*** Opening SOURCE MATERIAL ***
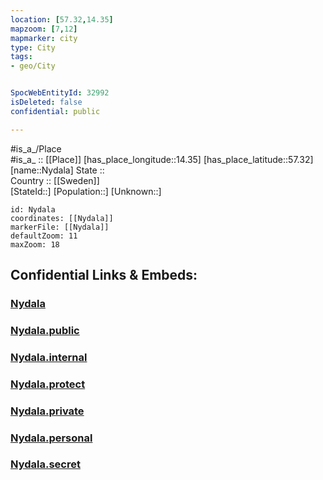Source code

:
 ```yaml
---
location: [57.32,14.35] 
mapzoom: [7,12] 
mapmarker: city 
type: City
tags:
- geo/City


SpocWebEntityId: 32992
isDeleted: false
confidential: public

---
```

#is_a_/Place  
#is_a_ :: [[Place]] 
[has_place_longitude::14.35] 
[has_place_latitude::57.32] 
[name::Nydala] 
State ::  
Country :: [[Sweden]]  
[StateId::] 
[Population::] 
[Unknown::] 


```leaflet
id: Nydala
coordinates: [[Nydala]] 
markerFile: [[Nydala]] 
defaultZoom: 11 
maxZoom: 18
```


## Confidential Links & Embeds: 

### [Nydala](/_Standards/Earth/Continent/Europe/Europe~North/Sweden/Provinces~Sweden/Jönköping,Province/City/Nydala.md) 

### [Nydala.public](/_public/Earth/Continent/Europe/Europe~North/Sweden/Provinces~Sweden/Jönköping,Province/City/Nydala.public.md) 

### [Nydala.internal](/_internal/Earth/Continent/Europe/Europe~North/Sweden/Provinces~Sweden/Jönköping,Province/City/Nydala.internal.md) 

### [Nydala.protect](/_protect/Earth/Continent/Europe/Europe~North/Sweden/Provinces~Sweden/Jönköping,Province/City/Nydala.protect.md) 

### [Nydala.private](/_private/Earth/Continent/Europe/Europe~North/Sweden/Provinces~Sweden/Jönköping,Province/City/Nydala.private.md) 

### [Nydala.personal](/_personal/Earth/Continent/Europe/Europe~North/Sweden/Provinces~Sweden/Jönköping,Province/City/Nydala.personal.md) 

### [Nydala.secret](/_secret/Earth/Continent/Europe/Europe~North/Sweden/Provinces~Sweden/Jönköping,Province/City/Nydala.secret.md)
*** Closing SOURCE MATERIAL ***
◆ EXERCISE DETAILS ◆
Among the records above, how many lines contain the word "public"? Answer with the number by itself.

◆ COMPLETED TASK ◆
2